Windows Functions

Drawbacks aggregate functions

perform aggregations over the entire table and cause multiple rows to be grouped together

A window function performs calculations across a set of table rows that are somehow related to the current row.

Windows functions operate on SET of rows instead of the entire table. 'Window' means interval or set of rows.

This allows each row to retain its own identity since they are not grouped into a single output row.

OVER() clause and Partition BY

Syntax

SELECT
    OrderDate,
    SalesAmount,
    SUM(SalesAmount) OVER (PARTITION BY CustomerID ORDER BY OrderDate) AS RunningTotal
FROM
    SalesOrders;

PARTITION BY clause: Defines the intervals/partitions/sets of rows over which the aggregation will be performed. This is optional and if not defined the entire table is considered as one partition.
ORDER BY clause: specifies the order/sequence in which the window function will be performed for each partition.
The OVER clause determines exactly how the rows of the query are split up for processing by the window function.

If OVER() is empty, it means the entire table is considered to be a single window. The entire table is one partition.

Types Of Window Functions:

Aggregate window functions using the over() clause: sum, min, max,avg, count
Rank Based Window functions: Row_number, Rank, Dense Rank.

Aggregate Window Functions

SELECT
    OrderID,
    CustomerID,
    SalesAmount,
    COUNT(*) OVER (PARTITION BY CustomerID) AS CustomerOrderCount,
SUM(SalesAmount) OVER (PARTITION BY CustomerID) AS Totalsales,
AVG(SalesAmount) OVER (PARTITION BY CustomerID) AS Averagesales,
 MAX(SalesAmount) OVER (PARTITION BY CustomerID) AS HighestSales,
 MIN(SalesAmount) OVER (PARTITION BY CustomerID) AS LeastSales
FROM
    Sales;

OrderID	CustomerID	SalesAmount	CustomerOrderCount	TotalSales	AverageSales	HighestSales	LeastSales
1	A	100	3	450	150.0	200	100
3	A	150	3	450	150.0	200	100
6	A	200	3	450	150.0	200	100
2	B	200	2	375	187.5	200	175
5	B	175	2	375	187.5	200	175
4	C	300	1	300

ROW_NUMBER() function

Assigns a sequential integer(starting from 1) for each row present inside a partition.

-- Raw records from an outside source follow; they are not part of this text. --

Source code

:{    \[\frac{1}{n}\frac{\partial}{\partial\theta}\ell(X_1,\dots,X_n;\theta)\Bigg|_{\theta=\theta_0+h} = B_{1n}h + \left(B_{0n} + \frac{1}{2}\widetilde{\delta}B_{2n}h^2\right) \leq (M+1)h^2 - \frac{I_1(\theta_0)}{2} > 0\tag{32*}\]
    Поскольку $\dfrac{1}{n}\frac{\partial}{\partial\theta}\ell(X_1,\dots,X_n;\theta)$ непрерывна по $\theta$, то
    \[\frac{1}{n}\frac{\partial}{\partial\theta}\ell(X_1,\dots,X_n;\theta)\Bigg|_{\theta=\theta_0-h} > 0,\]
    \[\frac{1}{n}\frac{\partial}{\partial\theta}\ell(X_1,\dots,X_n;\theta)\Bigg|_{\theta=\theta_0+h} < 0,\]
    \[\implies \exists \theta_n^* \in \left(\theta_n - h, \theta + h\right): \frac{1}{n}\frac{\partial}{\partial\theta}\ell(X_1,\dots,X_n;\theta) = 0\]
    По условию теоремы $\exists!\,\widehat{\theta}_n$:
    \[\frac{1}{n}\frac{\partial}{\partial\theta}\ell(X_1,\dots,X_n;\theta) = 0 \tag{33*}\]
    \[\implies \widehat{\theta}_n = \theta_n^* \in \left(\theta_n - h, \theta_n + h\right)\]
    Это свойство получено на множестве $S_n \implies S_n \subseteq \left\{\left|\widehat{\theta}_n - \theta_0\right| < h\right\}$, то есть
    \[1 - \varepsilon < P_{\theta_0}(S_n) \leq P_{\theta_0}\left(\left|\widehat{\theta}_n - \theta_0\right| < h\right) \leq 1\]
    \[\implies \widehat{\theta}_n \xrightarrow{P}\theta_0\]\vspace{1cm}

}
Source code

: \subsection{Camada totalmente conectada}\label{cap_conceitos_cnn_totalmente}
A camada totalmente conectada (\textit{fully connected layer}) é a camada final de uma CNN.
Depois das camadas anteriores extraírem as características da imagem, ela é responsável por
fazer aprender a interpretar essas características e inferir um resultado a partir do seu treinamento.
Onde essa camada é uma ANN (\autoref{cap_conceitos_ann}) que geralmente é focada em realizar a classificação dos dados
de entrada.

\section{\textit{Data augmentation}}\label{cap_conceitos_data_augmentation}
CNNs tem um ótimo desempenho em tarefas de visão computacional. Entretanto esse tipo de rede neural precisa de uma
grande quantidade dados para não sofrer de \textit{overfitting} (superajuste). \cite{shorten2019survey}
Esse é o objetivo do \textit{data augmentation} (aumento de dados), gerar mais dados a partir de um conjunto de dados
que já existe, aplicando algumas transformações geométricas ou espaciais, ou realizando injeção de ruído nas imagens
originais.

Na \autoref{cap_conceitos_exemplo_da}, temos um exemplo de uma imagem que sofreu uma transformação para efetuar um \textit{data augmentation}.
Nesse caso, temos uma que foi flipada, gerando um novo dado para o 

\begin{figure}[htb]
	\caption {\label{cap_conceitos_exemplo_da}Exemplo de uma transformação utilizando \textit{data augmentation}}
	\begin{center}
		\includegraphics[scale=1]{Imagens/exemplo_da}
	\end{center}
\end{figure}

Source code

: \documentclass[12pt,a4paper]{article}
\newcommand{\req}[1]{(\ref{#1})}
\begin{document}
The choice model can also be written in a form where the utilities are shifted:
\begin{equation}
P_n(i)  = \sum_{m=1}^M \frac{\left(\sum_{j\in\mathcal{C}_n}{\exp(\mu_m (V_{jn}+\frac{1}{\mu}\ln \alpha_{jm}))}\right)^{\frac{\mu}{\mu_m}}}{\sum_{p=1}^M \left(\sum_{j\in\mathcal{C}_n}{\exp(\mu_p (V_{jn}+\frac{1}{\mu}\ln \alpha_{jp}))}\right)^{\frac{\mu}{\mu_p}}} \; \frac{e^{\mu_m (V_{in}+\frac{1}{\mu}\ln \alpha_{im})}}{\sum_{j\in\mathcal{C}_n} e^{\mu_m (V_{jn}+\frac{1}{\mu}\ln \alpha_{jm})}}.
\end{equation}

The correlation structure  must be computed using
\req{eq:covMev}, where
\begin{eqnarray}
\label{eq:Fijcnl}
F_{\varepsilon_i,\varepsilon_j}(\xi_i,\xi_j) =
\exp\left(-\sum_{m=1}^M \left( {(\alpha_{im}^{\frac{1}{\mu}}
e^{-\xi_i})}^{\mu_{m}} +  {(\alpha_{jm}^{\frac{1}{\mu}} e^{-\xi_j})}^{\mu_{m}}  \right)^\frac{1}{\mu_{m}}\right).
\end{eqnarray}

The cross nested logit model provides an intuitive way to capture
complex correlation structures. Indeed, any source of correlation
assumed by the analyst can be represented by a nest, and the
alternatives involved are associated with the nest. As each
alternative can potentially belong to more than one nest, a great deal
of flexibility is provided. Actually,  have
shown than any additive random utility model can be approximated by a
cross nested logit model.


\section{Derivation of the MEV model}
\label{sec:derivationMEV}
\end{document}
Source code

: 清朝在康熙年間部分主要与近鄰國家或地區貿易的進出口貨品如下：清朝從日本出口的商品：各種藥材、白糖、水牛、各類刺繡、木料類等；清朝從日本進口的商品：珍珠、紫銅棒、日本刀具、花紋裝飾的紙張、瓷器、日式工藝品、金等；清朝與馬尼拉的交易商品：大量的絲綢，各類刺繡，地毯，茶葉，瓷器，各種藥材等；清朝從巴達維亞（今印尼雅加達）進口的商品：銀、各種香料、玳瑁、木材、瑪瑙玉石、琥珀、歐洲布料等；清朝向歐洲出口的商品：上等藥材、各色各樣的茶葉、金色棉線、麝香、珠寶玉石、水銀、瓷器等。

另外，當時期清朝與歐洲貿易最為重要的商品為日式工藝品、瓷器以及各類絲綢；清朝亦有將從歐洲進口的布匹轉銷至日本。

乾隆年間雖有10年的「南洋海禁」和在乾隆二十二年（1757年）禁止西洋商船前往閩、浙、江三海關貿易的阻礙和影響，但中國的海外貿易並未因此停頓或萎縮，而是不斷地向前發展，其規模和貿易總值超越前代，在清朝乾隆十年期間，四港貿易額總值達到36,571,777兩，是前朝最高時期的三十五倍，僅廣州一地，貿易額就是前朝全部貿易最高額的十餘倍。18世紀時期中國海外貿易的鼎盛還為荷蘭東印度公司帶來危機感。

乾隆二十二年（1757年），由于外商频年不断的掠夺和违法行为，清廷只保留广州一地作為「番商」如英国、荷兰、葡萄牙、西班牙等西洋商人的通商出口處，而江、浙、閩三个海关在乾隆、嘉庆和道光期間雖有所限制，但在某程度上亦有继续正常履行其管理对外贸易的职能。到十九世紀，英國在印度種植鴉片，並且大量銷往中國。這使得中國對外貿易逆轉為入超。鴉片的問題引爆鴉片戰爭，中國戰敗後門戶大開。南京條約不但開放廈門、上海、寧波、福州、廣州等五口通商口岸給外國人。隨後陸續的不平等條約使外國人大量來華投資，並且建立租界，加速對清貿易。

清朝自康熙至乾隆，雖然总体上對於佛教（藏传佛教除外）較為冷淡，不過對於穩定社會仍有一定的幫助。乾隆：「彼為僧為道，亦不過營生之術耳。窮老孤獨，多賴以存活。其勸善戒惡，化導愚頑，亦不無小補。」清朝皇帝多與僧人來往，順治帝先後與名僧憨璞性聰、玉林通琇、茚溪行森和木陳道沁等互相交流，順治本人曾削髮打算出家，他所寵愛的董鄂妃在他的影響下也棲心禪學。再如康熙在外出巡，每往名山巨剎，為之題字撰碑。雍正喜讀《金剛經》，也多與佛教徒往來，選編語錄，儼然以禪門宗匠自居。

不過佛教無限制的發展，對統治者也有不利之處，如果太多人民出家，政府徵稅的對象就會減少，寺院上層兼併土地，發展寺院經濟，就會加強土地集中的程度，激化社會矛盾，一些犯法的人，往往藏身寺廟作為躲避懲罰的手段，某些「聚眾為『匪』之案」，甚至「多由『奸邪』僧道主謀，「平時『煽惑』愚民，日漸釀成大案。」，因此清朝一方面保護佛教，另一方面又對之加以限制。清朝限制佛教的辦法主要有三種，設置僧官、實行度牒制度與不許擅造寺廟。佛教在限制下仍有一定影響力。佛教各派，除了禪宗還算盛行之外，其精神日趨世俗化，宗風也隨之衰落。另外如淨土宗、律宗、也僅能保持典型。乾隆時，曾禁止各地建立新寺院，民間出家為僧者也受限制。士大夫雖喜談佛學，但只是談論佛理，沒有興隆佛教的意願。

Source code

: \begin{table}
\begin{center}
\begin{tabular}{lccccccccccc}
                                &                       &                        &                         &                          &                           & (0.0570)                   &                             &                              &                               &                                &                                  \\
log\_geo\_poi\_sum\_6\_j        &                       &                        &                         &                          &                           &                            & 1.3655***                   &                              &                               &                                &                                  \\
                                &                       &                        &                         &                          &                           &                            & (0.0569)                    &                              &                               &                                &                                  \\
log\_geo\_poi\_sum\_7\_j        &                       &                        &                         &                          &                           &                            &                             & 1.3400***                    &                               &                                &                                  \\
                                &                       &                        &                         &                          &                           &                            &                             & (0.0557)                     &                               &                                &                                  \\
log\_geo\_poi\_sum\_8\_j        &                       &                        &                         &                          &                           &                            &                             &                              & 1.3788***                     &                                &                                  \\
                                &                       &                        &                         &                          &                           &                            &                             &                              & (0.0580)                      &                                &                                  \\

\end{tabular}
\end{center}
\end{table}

There is no gap while assigning a row number within a partition

If two values are equal they are not allocated the same row_number but a consecutive number is given.

Technically, like giving a unique ID to values in each row

Row numbers are reinitialized with every new partition.

Syntax:

ROW_NUMBER() OVER (
    [PARTITION BY partition_expression, ... ]
    ORDER BY sort_expression [ASC | DESC], ...
)

OrderID	CustomerID	SalesAmount
1	A	100
2	B	200
3	A	150
4	C	300
5	B	175
6	A	200

SELECT
    OrderID,
    CustomerID,
    SalesAmount,
    ROW_NUMBER() OVER (ORDER BY OrderID) AS RowNumber
FROM
    Sales;

output:

OrderID  | CustomerID | SalesAmount | RowNumber
----------------------------------------------
1        | A          | 100         | 1
2        | B          | 200         | 2
3        | A          | 150         | 3
4        | C          | 300         | 4
5        | B          | 175         | 5
6        | A          | 200         | 6

Application

nth highest value
Duplicates

RANK function

Assign a ranking(starting from 1) for each row present inside a partition.

syntax

RANK() OVER (
    [PARTITION BY partition_expression, ... ]
    ORDER BY sort_expression [ASC | DESC], ...
)

Example:

In the above table, we have different customerID who made different orders. One customer could have made different orders and we'd like to rank them in order of their amount

SELECT
    OrderID,
    CustomerID,
    SalesAmount,
    RANK() OVER (PARTITION BY CustomerID ORDER BY SalesAmount DESC) AS Rank
FROM
    Sales;

The OVER is part of the syntax and compulsory section. PARTITION BY shows the column we want to categorize using.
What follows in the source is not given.